• _ACTION ITEM_: How many lines of the entries below contain the string "clocks"? State the number alone.

• _SOURCE MATERIAL_:
§

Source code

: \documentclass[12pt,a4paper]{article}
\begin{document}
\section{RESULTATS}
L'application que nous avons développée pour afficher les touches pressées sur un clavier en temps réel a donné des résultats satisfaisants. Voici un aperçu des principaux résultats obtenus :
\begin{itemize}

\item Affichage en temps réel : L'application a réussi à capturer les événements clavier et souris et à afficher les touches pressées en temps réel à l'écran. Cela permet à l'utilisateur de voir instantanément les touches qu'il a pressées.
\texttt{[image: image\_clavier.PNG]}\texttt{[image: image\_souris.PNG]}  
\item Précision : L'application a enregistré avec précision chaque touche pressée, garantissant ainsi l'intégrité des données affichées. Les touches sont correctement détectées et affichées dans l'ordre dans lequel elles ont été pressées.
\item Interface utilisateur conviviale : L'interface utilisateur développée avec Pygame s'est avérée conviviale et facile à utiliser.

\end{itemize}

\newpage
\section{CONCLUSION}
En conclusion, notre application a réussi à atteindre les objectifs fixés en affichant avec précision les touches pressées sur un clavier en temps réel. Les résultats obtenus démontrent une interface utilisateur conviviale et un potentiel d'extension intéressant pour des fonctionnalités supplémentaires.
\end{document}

§

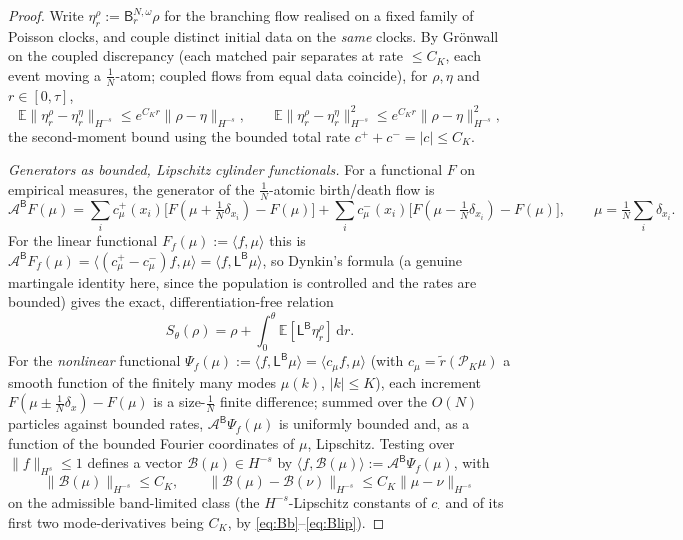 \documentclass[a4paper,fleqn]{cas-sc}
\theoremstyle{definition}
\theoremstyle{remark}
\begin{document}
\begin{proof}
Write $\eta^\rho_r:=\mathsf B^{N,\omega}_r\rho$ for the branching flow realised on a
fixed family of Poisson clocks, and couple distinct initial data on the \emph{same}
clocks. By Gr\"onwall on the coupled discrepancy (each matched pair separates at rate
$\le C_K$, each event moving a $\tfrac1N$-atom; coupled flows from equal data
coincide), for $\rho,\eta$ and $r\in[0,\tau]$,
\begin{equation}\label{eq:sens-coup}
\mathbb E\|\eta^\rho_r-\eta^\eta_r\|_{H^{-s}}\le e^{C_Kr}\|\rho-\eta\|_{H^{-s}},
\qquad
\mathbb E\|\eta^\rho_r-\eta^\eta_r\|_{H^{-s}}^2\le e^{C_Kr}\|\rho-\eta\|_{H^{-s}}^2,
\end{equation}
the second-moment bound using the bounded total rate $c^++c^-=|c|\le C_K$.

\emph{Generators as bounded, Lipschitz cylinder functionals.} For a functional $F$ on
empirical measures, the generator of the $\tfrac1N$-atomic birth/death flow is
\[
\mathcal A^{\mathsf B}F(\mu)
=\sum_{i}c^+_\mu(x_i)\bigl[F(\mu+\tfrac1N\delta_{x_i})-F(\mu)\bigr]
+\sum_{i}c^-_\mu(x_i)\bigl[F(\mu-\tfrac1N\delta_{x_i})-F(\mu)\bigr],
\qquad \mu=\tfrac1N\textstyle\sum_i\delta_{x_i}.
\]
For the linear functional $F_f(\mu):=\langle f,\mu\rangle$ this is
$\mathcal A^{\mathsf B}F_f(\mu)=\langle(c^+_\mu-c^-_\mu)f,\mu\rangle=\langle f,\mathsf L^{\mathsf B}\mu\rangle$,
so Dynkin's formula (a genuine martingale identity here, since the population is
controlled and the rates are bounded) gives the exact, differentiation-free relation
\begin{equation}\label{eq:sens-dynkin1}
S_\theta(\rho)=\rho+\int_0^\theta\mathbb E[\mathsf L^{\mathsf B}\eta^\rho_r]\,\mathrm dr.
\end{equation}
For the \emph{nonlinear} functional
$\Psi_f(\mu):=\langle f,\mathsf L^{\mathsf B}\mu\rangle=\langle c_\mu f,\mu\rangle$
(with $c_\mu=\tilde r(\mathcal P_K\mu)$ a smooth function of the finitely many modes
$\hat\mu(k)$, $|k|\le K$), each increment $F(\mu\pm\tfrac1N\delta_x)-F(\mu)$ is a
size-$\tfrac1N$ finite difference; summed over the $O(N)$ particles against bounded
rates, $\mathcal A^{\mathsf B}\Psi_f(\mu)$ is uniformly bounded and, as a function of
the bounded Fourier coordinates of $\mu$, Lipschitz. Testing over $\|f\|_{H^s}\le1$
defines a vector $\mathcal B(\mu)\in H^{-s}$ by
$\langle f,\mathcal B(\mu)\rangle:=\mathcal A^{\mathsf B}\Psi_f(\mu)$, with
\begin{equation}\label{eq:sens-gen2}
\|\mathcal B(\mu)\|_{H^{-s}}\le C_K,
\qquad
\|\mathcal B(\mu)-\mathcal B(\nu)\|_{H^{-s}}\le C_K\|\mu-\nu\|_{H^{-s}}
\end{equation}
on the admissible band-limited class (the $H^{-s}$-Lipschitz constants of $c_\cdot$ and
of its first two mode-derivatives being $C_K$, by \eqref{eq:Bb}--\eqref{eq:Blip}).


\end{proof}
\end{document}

§

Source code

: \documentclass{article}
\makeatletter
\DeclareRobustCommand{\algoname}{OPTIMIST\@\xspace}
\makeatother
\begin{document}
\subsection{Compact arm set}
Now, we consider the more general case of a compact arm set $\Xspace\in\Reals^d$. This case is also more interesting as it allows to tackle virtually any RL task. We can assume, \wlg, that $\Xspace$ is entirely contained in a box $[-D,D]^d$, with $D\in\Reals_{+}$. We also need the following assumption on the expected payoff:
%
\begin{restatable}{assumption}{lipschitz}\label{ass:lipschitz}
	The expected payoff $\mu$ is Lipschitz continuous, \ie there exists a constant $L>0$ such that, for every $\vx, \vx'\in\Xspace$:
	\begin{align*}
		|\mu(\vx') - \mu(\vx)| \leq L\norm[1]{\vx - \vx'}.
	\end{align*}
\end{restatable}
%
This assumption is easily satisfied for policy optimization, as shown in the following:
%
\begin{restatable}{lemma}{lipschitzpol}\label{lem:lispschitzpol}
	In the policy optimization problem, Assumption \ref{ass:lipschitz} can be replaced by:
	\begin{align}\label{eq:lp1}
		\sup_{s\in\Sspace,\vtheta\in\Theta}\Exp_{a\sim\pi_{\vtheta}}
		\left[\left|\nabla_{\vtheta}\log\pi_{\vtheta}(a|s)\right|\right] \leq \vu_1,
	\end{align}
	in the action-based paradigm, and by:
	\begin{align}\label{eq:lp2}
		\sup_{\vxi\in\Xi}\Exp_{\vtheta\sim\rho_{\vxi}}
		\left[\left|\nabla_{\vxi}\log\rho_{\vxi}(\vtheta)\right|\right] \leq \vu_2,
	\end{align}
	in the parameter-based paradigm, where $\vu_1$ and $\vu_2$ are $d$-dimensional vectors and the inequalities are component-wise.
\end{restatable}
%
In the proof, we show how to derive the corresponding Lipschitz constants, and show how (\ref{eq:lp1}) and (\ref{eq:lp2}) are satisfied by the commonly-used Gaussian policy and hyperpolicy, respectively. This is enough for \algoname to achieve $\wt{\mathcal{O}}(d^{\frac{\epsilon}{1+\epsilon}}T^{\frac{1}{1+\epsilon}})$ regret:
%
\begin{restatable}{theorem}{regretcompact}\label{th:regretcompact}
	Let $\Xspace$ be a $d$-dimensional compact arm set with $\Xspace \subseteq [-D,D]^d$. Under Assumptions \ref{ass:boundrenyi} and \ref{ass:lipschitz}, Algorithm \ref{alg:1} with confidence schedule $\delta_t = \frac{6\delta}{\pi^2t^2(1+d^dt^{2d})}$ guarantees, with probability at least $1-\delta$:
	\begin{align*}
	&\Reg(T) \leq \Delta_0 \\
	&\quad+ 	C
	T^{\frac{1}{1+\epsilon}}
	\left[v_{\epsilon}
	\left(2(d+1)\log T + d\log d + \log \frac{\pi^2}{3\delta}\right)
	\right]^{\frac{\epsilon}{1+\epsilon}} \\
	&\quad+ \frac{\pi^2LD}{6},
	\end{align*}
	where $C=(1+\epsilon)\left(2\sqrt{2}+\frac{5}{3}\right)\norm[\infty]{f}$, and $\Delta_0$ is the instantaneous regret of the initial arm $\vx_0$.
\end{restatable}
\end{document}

§

• _ANSWER BOX_: 2